(The following is an email, lightly edited, that I sent recently to a good friend of mine; thought I’d share it here.)
You'll remember what I told you when Trump announced: that I welcomed his entry into the race, because he was going to all but scream what the rest of us have noticed Republican candidates - until now - had only been muttering sotto voce. From the moment he referenced Mexican drug dealers and rapists in his very opening announcement, it was clear that Trump’s campaign was going to be about pandering to the very worst elements of the electorate: the racists, the xenophobes, the misogynists, the anti-Muslims, the proudly ignorant. (Remember his victory speech after the Nevada caucuses? "I love the poorly educated!")
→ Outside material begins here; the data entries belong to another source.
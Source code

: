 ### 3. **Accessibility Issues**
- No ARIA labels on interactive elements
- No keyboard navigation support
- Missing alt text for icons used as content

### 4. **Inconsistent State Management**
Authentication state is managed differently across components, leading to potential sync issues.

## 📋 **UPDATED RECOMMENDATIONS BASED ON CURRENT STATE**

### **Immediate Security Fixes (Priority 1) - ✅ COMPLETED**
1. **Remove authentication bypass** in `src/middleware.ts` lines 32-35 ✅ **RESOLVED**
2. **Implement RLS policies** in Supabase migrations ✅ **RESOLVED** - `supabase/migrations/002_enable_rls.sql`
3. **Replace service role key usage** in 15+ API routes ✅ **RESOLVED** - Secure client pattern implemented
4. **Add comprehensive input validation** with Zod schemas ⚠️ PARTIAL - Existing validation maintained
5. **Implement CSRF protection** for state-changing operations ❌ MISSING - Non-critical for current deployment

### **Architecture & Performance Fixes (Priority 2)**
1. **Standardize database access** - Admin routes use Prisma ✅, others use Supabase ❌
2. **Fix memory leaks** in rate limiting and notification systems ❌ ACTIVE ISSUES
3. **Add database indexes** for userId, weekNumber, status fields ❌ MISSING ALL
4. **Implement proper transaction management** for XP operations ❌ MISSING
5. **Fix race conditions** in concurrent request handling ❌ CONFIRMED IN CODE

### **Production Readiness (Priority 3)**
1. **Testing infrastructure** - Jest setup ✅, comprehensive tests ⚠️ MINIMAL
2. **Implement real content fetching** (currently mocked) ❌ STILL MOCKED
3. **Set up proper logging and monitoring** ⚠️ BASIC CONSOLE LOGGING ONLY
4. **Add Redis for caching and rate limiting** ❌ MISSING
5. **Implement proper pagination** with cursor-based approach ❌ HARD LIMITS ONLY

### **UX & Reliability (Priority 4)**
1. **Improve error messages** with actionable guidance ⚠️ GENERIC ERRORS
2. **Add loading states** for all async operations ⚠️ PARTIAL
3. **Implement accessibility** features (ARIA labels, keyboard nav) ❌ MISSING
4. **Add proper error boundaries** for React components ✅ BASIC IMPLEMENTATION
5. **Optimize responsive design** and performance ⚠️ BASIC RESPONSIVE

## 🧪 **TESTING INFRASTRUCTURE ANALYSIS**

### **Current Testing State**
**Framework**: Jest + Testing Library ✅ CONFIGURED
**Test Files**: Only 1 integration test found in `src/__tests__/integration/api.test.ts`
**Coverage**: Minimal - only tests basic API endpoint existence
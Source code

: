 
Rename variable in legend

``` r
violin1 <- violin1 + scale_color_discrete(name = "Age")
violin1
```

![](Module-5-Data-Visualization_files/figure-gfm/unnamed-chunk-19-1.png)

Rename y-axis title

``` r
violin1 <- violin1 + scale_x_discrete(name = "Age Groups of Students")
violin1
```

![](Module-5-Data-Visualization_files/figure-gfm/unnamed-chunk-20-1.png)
Like almost everybody, I bought into the conventional wisdom that Trump had no chance of actually winning the Republican nomination and, in hindsight, I should more fully have had the courage of my convictions. For years, left-leaning political observers have watched and noticed aloud that the Republican party has been morphing itself into the party of old, reactionary, bigoted, white people - and especially old, reactionary, bigoted white men. Of course, Republican elites resolutely opposed that description. "Oh no," they asserted, "people vote for us because we believe in limited government, a strong military, low taxes, and family values. Despite what you see with your own eyes, we're not a party of intolerables. Those people who say crazy, hateful things out loud are only fringe characters, they don't represent what the GOP is really about."
I welcomed Trump's entry into the race because - while I still believed he couldn't actually secure the nomination - I thought he would make clear exactly how nutty and plain mean so many GOP voters have become in recent years. "Let's have this fight," I told you, "because there're more of us than there are of them. Let's have this argument out in the open and make sure these terrible, terrible people lose publicly."
But what in fact happened was more than that. Trump exposed the GOP's ostensible platform for the sham it is. Limited government? Hell no! Trump's going to beef that sucker up, expand social security and institute a new deportation force to round up the brown people. Military intervention and global peacekeeping? Hell no! Trump's going to use our military only to extort concessions from other nations. Family values? Hell, no! Trump's a thrice-married philanderer who openly muses about fucking his own daughter, has absolutely no grasp of even the most basic Christian tenets, and proudly claims that he has never committed even a single act for which he has felt the need to seek forgiveness.
And Republican voters just. don't. care. About any of it. The only thing the Republican base (and I use that word in its every sense) care about - the only thing - is that Trump is a bully who promises to beat the shit out of anybody they don't like. And the people they don't like are, again, black people, brown people, immigrants, non-Christians, foreigners, and even women . . . anybody who isn't exactly the old, white men who - until Obama, whose election deranged them with hate and rage - had always occupied the White House.
And now, immediately following the release of a video in which Trump openly boasts about sexually assaulting women because - as a "star" - it is his right and privilege to do so, this has been made absolutely clear. As Josh Marshall details in the article at the link below, Republican elites may now be claiming that this is just a bridge too far, a straw too heavy . . . but Republican voters are demanding that their leaders stand. with. Trump.
What we are watching is a culture war that is playing out in a single political party. Republican leaders and elected officials - all of 'em relative sophisticates, college-educated, and rich - find Trump appalling. But the Republican base think Trump is just the guy for them. When the GOP base rails against "the Establishment" and "the elite," they are railing also against their own political leaders, and for exactly the same reason: those leaders are also people with a bit of book learnin' who (with maybe a little help) could find Ethiopia on a map, and who take pains to not say out loud that the only people who really count are white guys. Those GOP leaders ain't "real 'Mericans" like us, the base thinks, but Donald Trump is!
Hillary Clinton got at least one thing wrong this past month. She said that only roughly "one-half" of Trump's voters belong in the "basket of deplorables." According to the polling cited by Josh Marshall, that number is actually much, much higher.